We can of course create a UUID for anything, but in some cases, they may not be helpful for reuse of data across sessions or even across word lookups.

For the user wordlist, where we aggregate results for a single word form from whatever context it was looked up in we are able to use a combination of the language code and word form as a unique identifier for the word.

But the specific lexemes that result from a word lookup can depend upon the context of the word, so we will need a more complex solution.

On the server side, we cache requests based upon http request parameters.

We will need to look at each data object we store and decide when and how it will be reused and develop the identification key accordingly.

kirlat commented 3 years ago

But the specific lexemes that result from a word lookup can depend upon the context of the word, so we will need a more complex solution.

For the lexemes that depend on the context, can we use language + word + hashes of texts of pre and post text selectors?

We will need to look at each data object we store and decide when and how it will be reused and develop the identification key accordingly.

I have a feeling that this is an essential part of a solution. Once we decide it, other components may fall into their places much more easily.

Can we approach this using a Domain-Driven Design principles? First we could define events, then commands, and data objects may arise from an intersection of those two (i.e. from the aggregates). Of course, that would require to define domain boundaries beforehand, which may be the hardest part, on my opinion.

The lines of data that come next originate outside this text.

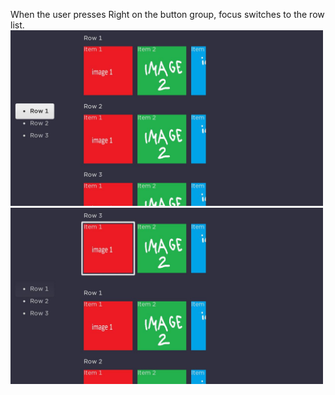 When the user presses Right on the button group, focus switches to the row list.
<br>
<img src="screenshot1.jpg" width=500>
<img src="screenshot2.jpg" width=500>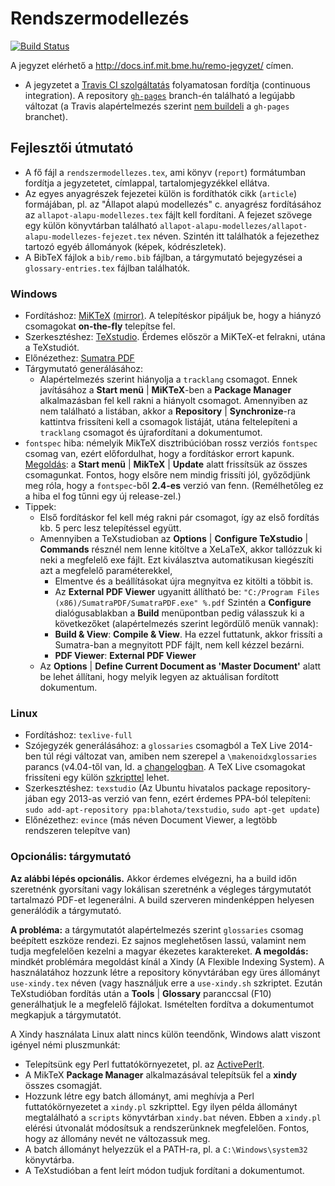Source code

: # Rendszermodellezés

[![Build Status](https://travis-ci.org/FTSRG/remo-jegyzet.svg?branch=master)](https://travis-ci.org/FTSRG/remo-jegyzet)

A jegyzet elérhető a <http://docs.inf.mit.bme.hu/remo-jegyzet/> címen.

* A jegyzetet a [Travis CI szolgáltatás](https://travis-ci.org/FTSRG/remo-jegyzet) folyamatosan fordítja (continuous integration). A repository [`gh-pages`](https://github.com/FTSRG/remo-jegyzet/tree/gh-pages) branch-én található a legújabb változat (a Travis alapértelmezés szerint [nem buildeli](https://help.github.com/articles/troubleshooting-github-pages-build-failures/#working-with-continuous-integration-services) a `gh-pages` branchet).

## Fejlesztői útmutató

* A fő fájl a `rendszermodellezes.tex`, ami könyv (`report`) formátumban fordítja a jegyzetetet, címlappal, tartalomjegyzékkel ellátva.
* Az egyes anyagrészek fejezetei külön is fordíthatók cikk (`article`) formájában, pl. az "Állapot alapú modellezés" c. anyagrész fordításához az `allapot-alapu-modellezes.tex` fájlt kell fordítani. A fejezet szövege egy külön könyvtárban található `allapot-alapu-modellezes/allapot-alapu-modellezes-fejezet.tex` néven. Szintén itt találhatók a fejezethez tartozó egyéb állományok (képek, kódrészletek).
* A BibTeX fájlok a `bib/remo.bib` fájlban, a tárgymutató bejegyzései a `glossary-entries.tex` fájlban találhatók.

### Windows

* Fordításhoz: [MiKTeX](http://miktex.org/) [(mirror)](http://tug.ctan.org/systems/win32/miktex/setup/). A telepítéskor pipáljuk be, hogy a hiányzó csomagokat **on-the-fly** telepítse fel.
* Szerkesztéshez: [TeXstudio](http://texstudio.sourceforge.net/). Érdemes először a MiKTeX-et felrakni, utána a TeXstudiót.
* Előnézethez: [Sumatra PDF](http://www.sumatrapdfreader.org/free-pdf-reader.html)
* Tárgymutató generálásához:
    * Alapértelmezés szerint hiányolja a `tracklang` csomagot. Ennek javításához  a **Start menü** | **MiKTeX**-ben a **Package Manager** alkalmazásban fel kell rakni a hiányolt csomagot. Amennyiben az nem található a listában, akkor a **Repository** | **Synchronize**-ra kattintva frissíteni kell a csomagok listáját, utána feltelepíteni a `tracklang` csomagot és újrafordítani a dokumentumot.
* `fontspec` hiba: némelyik MikTeX disztribúcióban rossz verziós `fontspec` csomag van, ezért előfordulhat, hogy a fordításkor errort kapunk. [Megoldás](http://tex.stackexchange.com/questions/257336/fontspec-kernel-property-unknown): a **Start menü** | **MikTeX** | **Update** alatt frissítsük az összes csomagunkat. Fontos, hogy elsőre nem mindig frissíti jól, győződjünk meg róla, hogy a `fontspec`-ből **2.4-es** verzió van fenn. (Remélhetőleg ez a hiba el fog tűnni egy új release-zel.)
* Tippek:
    * Első fordításkor fel kell még rakni pár csomagot, így az első fordítás kb. 5 perc lesz telepítéssel együtt.
    * Amennyiben a TeXstudioban az **Options** | **Configure TeXstudio** | **Commands** résznél nem lenne kitöltve a XeLaTeX, akkor tallózzuk ki neki a megfelelő exe fájlt. Ezt kiválasztva automatikusan kiegészíti azt a megfelelő paraméterekkel,
        * Elmentve és a beállításokat újra megnyitva ez kitölti a többit is.
        * Az **External PDF Viewer** ugyanitt állítható be: `"C:/Program Files (x86)/SumatraPDF/SumatraPDF.exe" %.pdf` Szintén a **Configure** dialógusablakban a **Build** menüpontban pedig válasszuk ki a következőket (alapértelmezés szerint legördülő menük vannak):
        * **Build & View**: **Compile & View**. Ha ezzel futtatunk, akkor frissíti a Sumatra-ban a megnyitott PDF fájlt, nem kell kézzel bezárni.
        * **PDF Viewer**: **External PDF Viewer**
    * Az **Options** | **Define Current Document as 'Master Document'** alatt be lehet állítani, hogy melyik legyen az aktuálisan fordított dokumentum.

### Linux

* Fordításhoz: `texlive-full`
* Szójegyzék generálásához: a `glossaries` csomagból a TeX Live 2014-ben túl régi változat van, amiben nem szerepel a `\makenoidxglossaries` parancs (v4.04-től van, ld. a [changelogban](http://tug.ctan.org/macros/latex/contrib/glossaries/CHANGES). A TeX Live csomagokat frissíteni egy külön [szkripttel](https://github.com/FTSRG/cheat-sheets/wiki/LaTeX#update-tex-live-on-ubuntu) lehet.
* Szerkesztéshez: `texstudio` (Az Ubuntu hivatalos package repository-jában egy 2013-as verzió van fenn, ezért érdemes PPA-ból telepíteni: `sudo add-apt-repository ppa:blahota/texstudio`, `sudo apt-get update`)
* Előnézethez: `evince` (más néven Document Viewer, a legtöbb rendszeren telepítve van)

### Opcionális: tárgymutató

**Az alábbi lépés opcionális.** Akkor érdemes elvégezni, ha a build időn szeretnénk gyorsítani vagy lokálisan szeretnénk a végleges tárgymutatót tartalmazó PDF-et legenerálni. A build szerveren mindenképpen helyesen generálódik a tárgymutató.

**A probléma:** a tárgymutatót alapértelmezés szerint `glossaries` csomag beépített eszköze rendezi. Ez sajnos meglehetősen lassú, valamint nem tudja megfelelően kezelni a magyar ékezetes karaktereket.
**A megoldás:** mindkét problémára megoldást kínál a Xindy (A Flexible Indexing System). A használatához hozzunk létre a repository könyvtárában egy üres állományt `use-xindy.tex` néven (vagy használjuk erre a `use-xindy.sh` szkriptet. Ezután TeXstudióban fordítás után a **Tools** | **Glossary** paranccsal (F10) generálhatjuk le a megfelelő fájlokat. Ismételten fordítva a dokumentumot megkapjuk a tárgymutatót.

A Xindy használata Linux alatt nincs külön teendőnk, Windows alatt viszont igényel némi pluszmunkát:

* Telepítsünk egy Perl futtatókörnyezetet, pl. az [ActivePerlt](http://www.activestate.com/activeperl/downloads).
* A MikTeX **Package Manager** alkalmazásával telepítsük fel a **xindy** összes csomagját.
* Hozzunk létre egy batch állományt, ami meghívja a Perl futtatókörnyezetet a `xindy.pl` szkripttel. Egy ilyen példa állományt megtalálható a `scripts` könyvtárban `xindy.bat` néven. Ebben a `xindy.pl` elérési útvonalát módosítsuk a rendszerünknek megfelelően. Fontos, hogy az állomány nevét ne változassuk meg.
* A batch állományt helyezzük el a PATH-ra, pl. a `C:\Windows\system32` könyvtárba.
* A TeXstudióban a fent leírt módon tudjuk fordítani a dokumentumot.
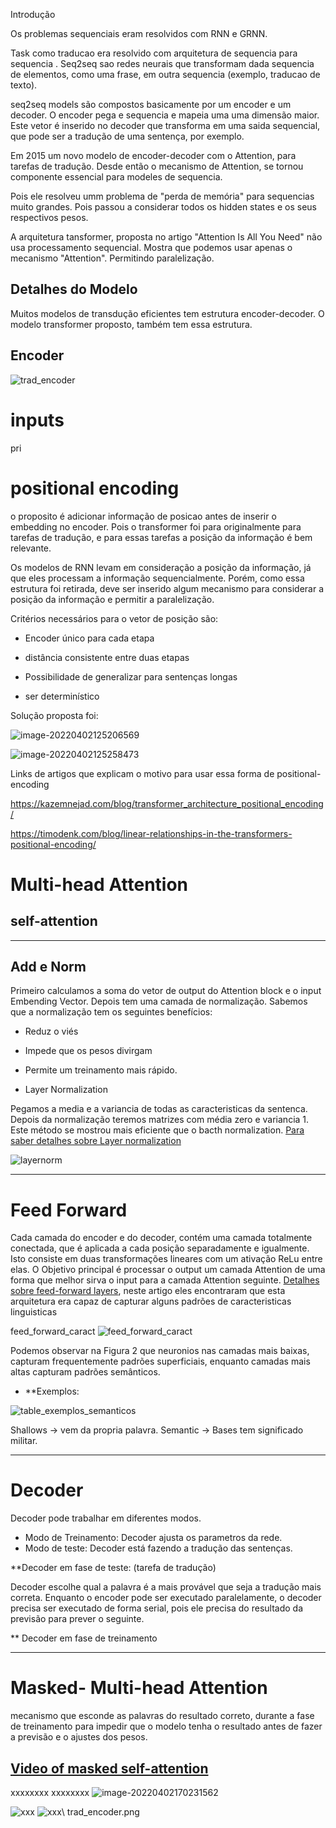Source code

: 

Introdução

Os problemas sequenciais eram resolvidos com RNN e GRNN.

Task como traducao era resolvido com arquitetura de sequencia para sequencia .
Seq2seq sao redes neurais que transformam dada sequencia de elementos, como uma frase, em outra sequencia (exemplo, traducao de texto).

seq2seq models são compostos basicamente por um encoder e um decoder. O encoder pega e sequencia e mapeia uma uma dimensão maior. Este vetor é inserido no decoder que transforma em uma saida sequencial, que pode ser a tradução de uma sentença, por exemplo.

Em 2015 um novo modelo de encoder-decoder com o Attention, para tarefas de tradução. Desde então o mecanismo de Attention, se tornou componente essencial para modeles de sequencia.

Pois ele resolveu umm problema de "perda de memória" para sequencias muito grandes. Pois passou a considerar todos os hidden states e os seus respectivos pesos.

A arquitetura tansformer, proposta no artigo "Attention Is All You Need" não usa processamento sequencial. Mostra que podemos usar apenas o mecanismo "Attention". Permitindo paralelização.

## Detalhes do Modelo

Muitos modelos de transdução eficientes tem estrutura encoder-decoder. O modelo transformer proposto, também tem essa estrutura.

## Encoder

![trad_encoder](imagens/trad_encoder.PNG)

# inputs
 pri
 
# positional encoding
o proposito é adicionar informação de posicao antes de inserir o embedding no encoder. Pois o transformer foi para originalmente para tarefas de tradução, e para essas tarefas a posição da informação é bem relevante.

Os modelos de RNN levam em consideração a posição da informação, já que eles processam a informação sequencialmente. Porém, como essa estrutura foi retirada, deve ser inserido algum mecanismo para considerar a posição da informação e permitir a paralelização. 

Critérios necessários para o vetor de posição são:

- Encoder único para cada etapa

- distância consistente entre duas etapas 

- Possibilidade de generalizar para sentenças longas

- ser determinístico

Solução proposta foi:

![image-20220402125206569](imagens/image-20220402125206569.png)

![image-20220402125258473](imagens/image-20220402125258473.png)

Links de artigos que explicam o motivo para usar essa forma de positional-encoding

https://kazemnejad.com/blog/transformer_architecture_positional_encoding/

https://timodenk.com/blog/linear-relationships-in-the-transformers-positional-encoding/


# Multi-head Attention

## self-attention
---
## Add e Norm 

Primeiro calculamos a soma do vetor de output do Attention block e o input Embending Vector. Depois tem uma camada de normalização.
Sabemos que a normalização tem os seguintes benefícios:
- Reduz o viés
- Impede que os pesos divirgam
- Permite um treinamento mais rápido.

- Layer Normalization

Pegamos a media e a variancia de todas as caracteristicas da sentenca. Depois da normalização teremos matrizes com média zero e variancia 1. Este método se mostrou mais eficiente que o bacth normalization. [Para saber detalhes sobre Layer normalization](https://arxiv.org/abs/1607.06450)


![layernorm](imagens/layernorm.png)

---
# Feed Forward

Cada camada do encoder  e do decoder, contém uma camada totalmente conectada, que é aplicada a cada posição separadamente e igualmente. Isto consiste em duas transformações lineares com um ativação ReLu entre elas. O Objetivo principal é processar o output um camada Attention de uma forma que melhor sirva o input para a camada Attention seguinte.
[Detalhes sobre feed-forward layers](https://arxiv.org/pdf/2012.14913.pdf), neste artigo eles encontraram que esta arquitetura era capaz de capturar alguns padrões de caracteristicas linguisticas

feed_forward_caract
![feed_forward_caract](imagens/feed_forward_caract.PNG)

Podemos observar na Figura 2 que neuronios nas camadas mais baixas, capturam frequentemente padrões superficiais, enquanto camadas mais altas capturam padrões semânticos.
 - **Exemplos:
 
 ![table_exemplos_semanticos](imagens/table_exemplos_semanticos.PNG)
 
Shallows -> vem da propria palavra.
Semantic -> Bases tem significado militar.

---
# Decoder

Decoder pode trabalhar em diferentes modos.

- Modo de Treinamento: Decoder ajusta os parametros da rede.
- Modo de teste: Decoder está fazendo a tradução das sentenças. 

**Decoder em fase de teste: (tarefa de tradução)

 
 Decoder escolhe qual a palavra é a mais provável que seja a tradução mais correta.
 Enquanto o encoder pode ser executado paralelamente, o decoder precisa ser executado de forma serial, pois ele precisa do resultado da previsão para prever o seguinte.
 
** Decoder em fase de treinamento

---
# Masked- Multi-head Attention

mecanismo que esconde as palavras do resultado correto, durante a fase de treinamento para impedir que o modelo tenha o resultado antes de fazer a previsão e o ajustes dos pesos.

[Video of masked self-attention](https://www.youtube.com/watch?v=piT1_k8b9uM)
---

xxxxxxxx
xxxxxxxx
![image-20220402170231562](imagens/1_8eriEDJZisidMG_yyEDEAA.gif)

![xxx](imagens/xxxx.png)
![xxx](imagens/xxxx.gif)\\
trad_encoder.png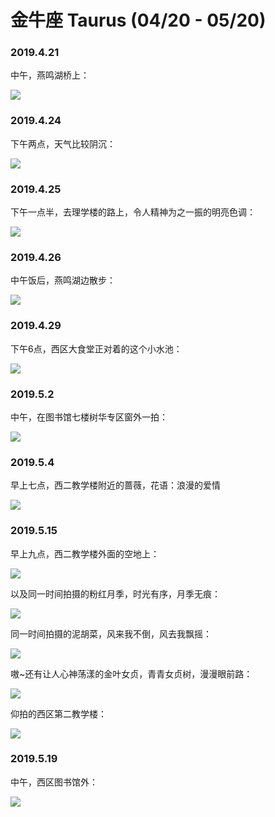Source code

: # 金牛座 Taurus \(04/20 - 05/20\)

### 2019.4.21

中午，燕鸣湖桥上：

![](../.gitbook/assets/image%20%2838%29.png)

### 2019.4.24

下午两点，天气比较阴沉：

![](../.gitbook/assets/image%20%2865%29.png)

### 2019.4.25

下午一点半，去理学楼的路上，令人精神为之一振的明亮色调：

![](../.gitbook/assets/image%20%2835%29.png)

### 2019.4.26

中午饭后，燕鸣湖边散步：

![](../.gitbook/assets/image%20%28109%29.png)

### 2019.4.29

下午6点，西区大食堂正对着的这个小水池：

![](../.gitbook/assets/image%20%28102%29.png)

### 2019.5.2

中午，在图书馆七楼树华专区窗外一拍：

![](../.gitbook/assets/image%20%2866%29.png)

### 2019.5.4

早上七点，西二教学楼附近的蔷薇，花语：浪漫的爱情

![](../.gitbook/assets/image%20%2815%29.png)

### 2019.5.15

早上九点，西二教学楼外面的空地上：

![](../.gitbook/assets/image%20%2816%29.png)

以及同一时间拍摄的粉红月季，时光有序，月季无痕：

![](../.gitbook/assets/image%20%28106%29.png)

同一时间拍摄的泥胡菜，风来我不倒，风去我飘摇：

![](../.gitbook/assets/image%20%2894%29.png)

嗷~还有让人心神荡漾的金叶女贞，青青女贞树，漫漫眼前路：

![](../.gitbook/assets/image%20%2819%29.png)

仰拍的西区第二教学楼：

![](../.gitbook/assets/image%20%2895%29.png)

### 2019.5.19

中午，西区图书馆外：

![](../.gitbook/assets/image%20%28111%29.png)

balmas commented 3 years ago

For the lexemes that depend on the context, can we use language + word + hashes of texts of pre and post text selectors?

Possibly

Can we approach this using a Domain-Driven Design principles? First we could define events, then commands, and data objects may arise from an intersection of those two (i.e. from the aggregates). Of course, that would require to define domain boundaries beforehand, which may be the hardest part, on my opinion.

Yes, I'm working on this now. And you're right defining the domain boundaries is very difficult.

balmas commented 3 years ago

Ok, the results of my first pass on the domain design for this is at

https://github.com/alpheios-project/documentation/blob/master/development/lex-domain-design.tsv

I've taken some liberties with the approach, by including the business processes as actors, supplying preconditions where appropriate and distinguishing between originating and affected views.

Also, our use of data is a little different than a traditional scenario for this sort of design approach, in that the queries are not just producing views on user created data. Up until now, except for the user word list, we have been a query-only system when it comes to domain data.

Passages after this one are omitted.